Another example of how little has changed, Berkshire added: “In a number of the same states that are now in the throes of privatizing their public education systems, they are also rolling back child labor protections.”
As Murphy did, Pastors for Children can bring a moral voice to the struggle capable of cutting through the hype associated with school privatization efforts, she urged. “The water we swim in is the water of individual choice, and school is just another consumer good, which makes it virtually impossible for advocates for public education to make the kind of stirring case that was once made against something like child labor.”
And it takes a prophetic imagination to muster the fortitude needed to expose the worldview of those intent on keeping children uneducated and at work, she said.
“When they looked out at the world, they believed inequality was our natural state, that there was a hierarchy and that any effort to interrupt that went against the natural order of things. And they didn’t like public education for precisely that reason.”
The perceived threat to social order is the through-line permeating U.S. racial and educational history, said James Ford, executive director of the Center for Racial Equity in Education and a former North Carolina teacher of the year.
“Folks who are in power are clear about what access to education does to the social order, because that same spirit is what’s present in our modern context today,” he said.
That fear emerged from the 12-year reconstruction period after the Civil War. It was a time of remarkable equality for freed slaves, some of whom were elected to statehouses and Congress and were able to pass laws mandating universal education, he explained.
“Many, including myself, did not know that public education today is a feature of this period. Prior to then, you did not have universal, compulsory, tax-supported schools. You had a smattering of private tutors and schools that the land-owning class had access to. That was a revolutionary concept because it begins to even the playing field.”
But reconstruction was followed by a backlash in which white supremacists seized control of governments and began to segregate schools, Ford said. “And it wasn’t just that they segregated them, it’s that they underfunded the Black schools.”
Groups like the United Daughters of the Confederacy pressured school boards to change the way schools taught about slavery and to promote the Southern myth of the Lost Cause.
Resistance to the 1954 Brown v. Board of Education Supreme Court ruling followed a similar pattern, with some Southern states actively “trying to find ways to undermine the notion of living up to the pluralistic, democratic ideals of the United States, and began trying to tear down the very institution of public education,” he said.
North Carolina adopted a plan that enabled white residents opposed to desegregation to use their education dollars to private schools, Ford explained. “It is the predecessor we now know as school vouchers or opportunity scholarships — the taking of public funds to private institutions so that the pupils don’t have to go to school with undesirables.”

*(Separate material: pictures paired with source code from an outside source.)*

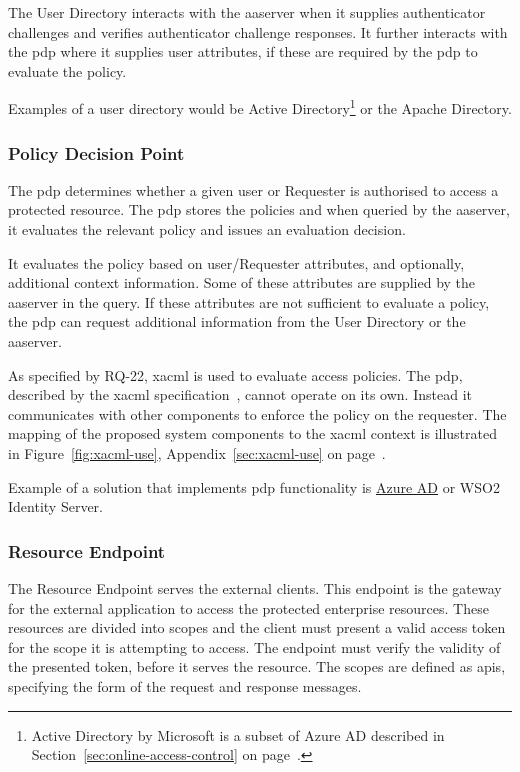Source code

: The User Directory interacts with the \acrshort{aaserver} when it supplies authenticator challenges and verifies authenticator challenge responses. It further interacts with the \acrshort{pdp} where it supplies user attributes, if these are required by the \acrshort{pdp} to evaluate the policy.

Examples of a user directory would be Active Directory\footnote{Active Directory by Microsoft is a subset of Azure AD described in Section~\ref{sec:online-access-control} on page~\pageref{sec:online-access-control}.} or the Apache Directory\footnotemark.
% 
    
\subsubsection{Policy Decision Point}
The \acrfull{pdp} determines whether a given user or Requester is authorised to access a protected resource. The \acrshort{pdp} stores the policies and when queried by the \acrshort{aaserver}, it evaluates the relevant policy and issues an evaluation decision.

It evaluates the policy based on user/Requester attributes, and optionally, additional context information. Some of these attributes are supplied by the \acrshort{aaserver} in the query. If these attributes are not sufficient to evaluate a policy, the \acrshort{pdp} can request additional information from the User Directory or the \acrshort{aaserver}.

As specified by RQ-22, \acrshort{xacml} is used to evaluate access policies. The \acrshort{pdp}, described by the \acrshort{xacml} specification~\cite{OASISStandard2013EXtensible3.0}, cannot operate on its own. Instead it communicates with other components to enforce the policy on the requester. The mapping of the proposed system components to the \acrshort{xacml} context is illustrated in Figure~\ref{fig:xacml-use}, Appendix~\ref{sec:xacml-use} on page~\pageref{fig:xacml-use}.

Example of a solution that implements \acrshort{pdp} functionality is \href{sec:online-access-control}{Azure AD} or WSO2 Identity Server\footnotemark.
% 
    
\subsubsection{Resource Endpoint}
The Resource Endpoint serves the external clients. This endpoint is the gateway for the external application to access the protected enterprise resources. These resources are divided into scopes and the client must present a valid access token for the scope it is attempting to access. The endpoint must verify the validity of the presented token, before it serves the resource. The scopes are defined as \acrshort{api}s, specifying the form of the request and response messages.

In other words, Ford said, the “playbook” for undermining universal public education has not changed. “The reason is education, in and of itself, is radicalizing. It’s the act of moving someone out of the darkness of ignorance and into the light of knowledge. It’s a spiritual act. It’s a spiritual act because to endow someone with the blessing of knowing something, it is to liberate them.”
Ford said Pastors for Children can find a prophetic model for its resistance to the forces arrayed against public education. “We are well versed in the stories of oppression — Egyptian oppression, Babylonian oppression, the Syrian oppression, personal oppression, Greek and Roman oppression. And it’s our job to look at those stories and to understand who we should be in these moments.”